谷川で進行方向をぐっと反転させて、奥野々トンネルを過ぎると柏原である。今回は、その次の石生駅で下車する。無人駅、東西に出られるようになっているが、もともとの駅舎は東側にあって、駅舎に取り付けてある財産票によると昭和17年に建てられたようだ。待合室には丸窓があってそんな時代を感じさせる。

丹波市は、氷上郡柏原町、氷上町、青垣町、春日町、山南町、市島町が2004年11月合併して誕生した市である。でも、なぜ、「丹波」を市名にしたのだろう。それを決定した人たちの安易な姿勢が残念でならない。

旧国名を市名に取り入れているところはけっこうあると思うけれど、「丹波」は、兵庫県と京都府にまたがる地域で、しかも、「丹波市」を名乗る地域は、そのはずれにあるといっていい場所なのだか、その旧国名を独占するのは、いかがなものか。

たとえば「丹波篠山」といえば、むかしから使われており、それなりの知名度がある「丹波」の使い方なのだが、そういったことを無視して、一地域が市名にするのは暴挙ではなかろうか。

同じ兵庫県下で誕生した新市には「養父」「宍粟」「朝来」など旧郡名をそのまま使っているところもあるのに、せっかく、「氷上」という由緒ある郡名がありながら、それを葬り去ったことも残念でならない。

駅から北西方向に4kmほどのところに市役所がある。鉄道が通じていて、バスターミナルのある柏原を中心にしてもよいように思えるのだが、地理的に新市の中心に位置するというので、旧氷上町のところにもってきたのだろうか。

いまは、鉄道より高速道路が優先するのかもしれない。舞鶴若狭道から分岐して豊岡に向かう道路が、ちょうど旧氷上町を縦断するように工事中だ。

市役所の近く、加古川べりに市立植野記念美術館がある。オーダーを並べ古典様式っぽい外観を見せているのだが、少し変。
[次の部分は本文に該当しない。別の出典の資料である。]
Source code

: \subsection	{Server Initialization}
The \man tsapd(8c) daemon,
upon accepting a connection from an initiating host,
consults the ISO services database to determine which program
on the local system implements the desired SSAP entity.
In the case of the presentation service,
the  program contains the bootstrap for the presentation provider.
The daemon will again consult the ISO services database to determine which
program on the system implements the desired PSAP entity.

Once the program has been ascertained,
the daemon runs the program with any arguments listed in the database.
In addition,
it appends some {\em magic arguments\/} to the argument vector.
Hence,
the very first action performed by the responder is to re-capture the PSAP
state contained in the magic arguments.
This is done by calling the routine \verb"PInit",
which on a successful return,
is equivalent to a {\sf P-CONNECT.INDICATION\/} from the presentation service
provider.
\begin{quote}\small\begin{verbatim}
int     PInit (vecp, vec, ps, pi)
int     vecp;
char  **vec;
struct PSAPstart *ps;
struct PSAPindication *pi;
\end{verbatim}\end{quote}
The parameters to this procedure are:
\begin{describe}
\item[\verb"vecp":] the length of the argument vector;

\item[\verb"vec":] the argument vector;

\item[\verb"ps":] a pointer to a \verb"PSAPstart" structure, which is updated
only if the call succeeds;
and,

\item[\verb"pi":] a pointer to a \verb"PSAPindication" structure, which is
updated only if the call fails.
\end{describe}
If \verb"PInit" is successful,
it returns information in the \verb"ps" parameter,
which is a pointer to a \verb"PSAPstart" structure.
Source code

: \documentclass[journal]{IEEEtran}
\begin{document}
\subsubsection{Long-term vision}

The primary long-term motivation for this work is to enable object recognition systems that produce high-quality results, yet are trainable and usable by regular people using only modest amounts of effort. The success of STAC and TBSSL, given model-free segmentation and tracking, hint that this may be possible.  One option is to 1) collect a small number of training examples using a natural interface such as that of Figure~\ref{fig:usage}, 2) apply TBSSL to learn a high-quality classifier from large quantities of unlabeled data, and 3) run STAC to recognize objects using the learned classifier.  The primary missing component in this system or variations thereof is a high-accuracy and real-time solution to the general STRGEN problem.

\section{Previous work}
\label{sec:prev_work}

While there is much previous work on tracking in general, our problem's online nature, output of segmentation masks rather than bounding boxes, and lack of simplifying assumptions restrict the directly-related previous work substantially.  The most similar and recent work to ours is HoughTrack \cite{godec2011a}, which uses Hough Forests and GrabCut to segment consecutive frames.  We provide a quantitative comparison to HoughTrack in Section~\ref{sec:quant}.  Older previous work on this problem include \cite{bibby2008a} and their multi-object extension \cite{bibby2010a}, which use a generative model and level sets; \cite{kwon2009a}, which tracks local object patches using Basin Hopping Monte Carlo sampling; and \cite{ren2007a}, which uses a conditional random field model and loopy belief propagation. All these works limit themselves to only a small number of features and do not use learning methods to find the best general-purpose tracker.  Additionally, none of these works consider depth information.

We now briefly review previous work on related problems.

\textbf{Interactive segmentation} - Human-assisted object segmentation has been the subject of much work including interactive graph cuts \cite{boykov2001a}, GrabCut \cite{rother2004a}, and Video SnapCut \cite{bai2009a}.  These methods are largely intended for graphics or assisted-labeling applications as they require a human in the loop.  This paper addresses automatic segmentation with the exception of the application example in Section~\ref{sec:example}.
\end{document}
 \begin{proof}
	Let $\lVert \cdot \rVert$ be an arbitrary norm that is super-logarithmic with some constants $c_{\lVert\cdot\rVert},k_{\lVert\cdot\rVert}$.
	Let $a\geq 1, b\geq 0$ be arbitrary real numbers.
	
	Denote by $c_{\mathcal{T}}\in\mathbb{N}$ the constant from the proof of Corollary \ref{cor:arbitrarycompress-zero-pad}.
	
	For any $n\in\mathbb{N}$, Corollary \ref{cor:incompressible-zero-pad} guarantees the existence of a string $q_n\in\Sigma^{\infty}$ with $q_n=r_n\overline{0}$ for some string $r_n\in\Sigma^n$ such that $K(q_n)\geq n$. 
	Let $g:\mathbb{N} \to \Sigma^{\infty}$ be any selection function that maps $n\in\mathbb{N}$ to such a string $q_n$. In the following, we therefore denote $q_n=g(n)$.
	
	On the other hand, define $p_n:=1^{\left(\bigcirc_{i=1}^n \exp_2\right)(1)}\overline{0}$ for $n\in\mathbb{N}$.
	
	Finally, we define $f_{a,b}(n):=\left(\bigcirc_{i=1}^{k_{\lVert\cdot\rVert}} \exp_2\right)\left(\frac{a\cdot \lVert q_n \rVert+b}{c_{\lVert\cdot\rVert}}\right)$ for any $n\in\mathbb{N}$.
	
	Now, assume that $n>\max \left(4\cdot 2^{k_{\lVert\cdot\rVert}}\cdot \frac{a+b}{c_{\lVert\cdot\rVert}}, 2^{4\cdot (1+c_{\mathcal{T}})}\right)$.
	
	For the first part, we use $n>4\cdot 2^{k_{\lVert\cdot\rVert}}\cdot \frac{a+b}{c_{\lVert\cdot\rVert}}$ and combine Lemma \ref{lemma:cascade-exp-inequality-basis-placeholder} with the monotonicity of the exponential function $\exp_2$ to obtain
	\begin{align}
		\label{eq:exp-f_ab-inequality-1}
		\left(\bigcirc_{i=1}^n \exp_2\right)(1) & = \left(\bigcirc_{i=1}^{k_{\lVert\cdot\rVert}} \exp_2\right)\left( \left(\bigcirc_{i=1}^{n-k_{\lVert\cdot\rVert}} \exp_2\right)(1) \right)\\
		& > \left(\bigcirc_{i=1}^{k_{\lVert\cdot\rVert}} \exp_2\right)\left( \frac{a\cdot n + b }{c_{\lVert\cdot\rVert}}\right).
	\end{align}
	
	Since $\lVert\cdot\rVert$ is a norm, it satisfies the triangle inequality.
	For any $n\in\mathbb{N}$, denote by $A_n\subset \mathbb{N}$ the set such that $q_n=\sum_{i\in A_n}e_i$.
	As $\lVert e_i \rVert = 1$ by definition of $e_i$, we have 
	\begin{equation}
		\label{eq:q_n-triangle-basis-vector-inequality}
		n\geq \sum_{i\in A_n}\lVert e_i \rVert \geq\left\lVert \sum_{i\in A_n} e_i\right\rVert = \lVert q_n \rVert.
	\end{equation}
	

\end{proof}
柱の長さと三角形の部分、ペディメントのプロポーションがわるいのか、それ以外の部分との調和が取れていないのか、そんな感じがした。

古典からの引用としてのポストモダンならまだしも、中途半端に似せると、なんか「変」、という思いだけが残る。訪れたときは、次の企画展のための展示替えのため休館していた。企画展が主の美術館なのだろう。
事前に展覧会の情報を調べず、ふらりと立ち寄ると、休館、てなこともたまにはあるが、しかたがない。

氷上町の平野部は田園地帯なのだが、その真ん中を自動車道の築堤が伸び、インターができる界隈は、そこへのアクセス道路が整備され、その道路沿いには、ロードサイドショップが並び、どこでも見られるような光景になりつつある。

大きなショッピングセンターは「ゆめタウン」という施設。賑わっている。たしか、広島あたりを拠点とするスーパーだったと思うけれど、建物の上に「You me」と看板が載っている。これを見るたびに、「You must buy in my store to pay to me.」という経営者のイメージが浮かぶ。

ところで、石生駅の近く、国道175号線に176号線がぶつかる「水分れ(みわかれ)」という交差点がある。ここは、標高約95m、太平洋側と日本海側を分ける中央分水界のなかで一番低いところだ。ふつうは、山脈の峠のようなところをうねうね伸びる中央分水界なのだが、ここは、そんな感じがまったくない。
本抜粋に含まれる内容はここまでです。